Instructions for the task -> With the string "Auth" as the filter, copy each matching line from the records.

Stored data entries
------------

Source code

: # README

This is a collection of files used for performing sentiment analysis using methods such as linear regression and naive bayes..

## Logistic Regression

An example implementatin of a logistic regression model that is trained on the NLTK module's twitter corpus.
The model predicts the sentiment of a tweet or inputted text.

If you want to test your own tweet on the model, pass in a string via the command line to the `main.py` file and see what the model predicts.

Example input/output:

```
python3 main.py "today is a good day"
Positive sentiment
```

------------

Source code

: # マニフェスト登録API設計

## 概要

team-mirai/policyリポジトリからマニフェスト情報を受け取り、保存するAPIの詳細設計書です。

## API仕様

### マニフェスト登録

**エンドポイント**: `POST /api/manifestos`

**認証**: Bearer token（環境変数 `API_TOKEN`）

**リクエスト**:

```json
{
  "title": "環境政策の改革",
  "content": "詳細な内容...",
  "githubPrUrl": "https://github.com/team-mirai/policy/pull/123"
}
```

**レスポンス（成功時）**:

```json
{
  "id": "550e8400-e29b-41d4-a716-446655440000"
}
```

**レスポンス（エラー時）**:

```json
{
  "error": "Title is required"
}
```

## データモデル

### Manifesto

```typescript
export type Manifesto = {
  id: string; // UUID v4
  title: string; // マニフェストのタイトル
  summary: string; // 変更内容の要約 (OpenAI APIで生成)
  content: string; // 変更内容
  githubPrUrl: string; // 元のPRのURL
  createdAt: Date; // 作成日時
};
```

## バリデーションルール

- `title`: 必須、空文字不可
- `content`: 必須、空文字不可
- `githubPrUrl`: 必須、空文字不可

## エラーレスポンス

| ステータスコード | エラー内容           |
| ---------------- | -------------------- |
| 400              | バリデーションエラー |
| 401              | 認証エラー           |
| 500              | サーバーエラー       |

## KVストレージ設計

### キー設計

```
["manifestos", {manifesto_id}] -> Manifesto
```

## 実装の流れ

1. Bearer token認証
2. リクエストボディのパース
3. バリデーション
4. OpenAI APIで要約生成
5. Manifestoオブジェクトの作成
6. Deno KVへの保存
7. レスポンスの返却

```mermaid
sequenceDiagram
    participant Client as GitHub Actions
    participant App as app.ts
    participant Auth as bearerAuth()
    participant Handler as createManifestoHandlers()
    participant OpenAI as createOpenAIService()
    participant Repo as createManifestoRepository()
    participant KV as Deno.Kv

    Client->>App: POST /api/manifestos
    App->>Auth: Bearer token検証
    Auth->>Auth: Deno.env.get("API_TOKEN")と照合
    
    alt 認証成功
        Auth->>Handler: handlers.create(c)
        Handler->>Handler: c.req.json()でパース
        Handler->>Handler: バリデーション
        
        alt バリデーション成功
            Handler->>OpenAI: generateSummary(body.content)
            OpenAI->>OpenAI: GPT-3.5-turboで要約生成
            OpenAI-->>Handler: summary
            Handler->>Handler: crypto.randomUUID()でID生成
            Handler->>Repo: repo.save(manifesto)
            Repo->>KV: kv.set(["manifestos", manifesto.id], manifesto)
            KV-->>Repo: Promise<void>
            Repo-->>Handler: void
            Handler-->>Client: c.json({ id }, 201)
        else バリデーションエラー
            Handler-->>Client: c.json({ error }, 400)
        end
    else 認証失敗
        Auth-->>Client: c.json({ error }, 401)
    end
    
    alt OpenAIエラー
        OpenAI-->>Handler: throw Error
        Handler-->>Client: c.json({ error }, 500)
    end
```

------------

Result of the task ->
    participant Auth as bearerAuth()
    App->>Auth: Bearer token検証
    Auth->>Auth: Deno.env.get("API_TOKEN")と照合
        Auth->>Handler: handlers.create(c)
        Auth-->>Client: c.json({ error }, 401)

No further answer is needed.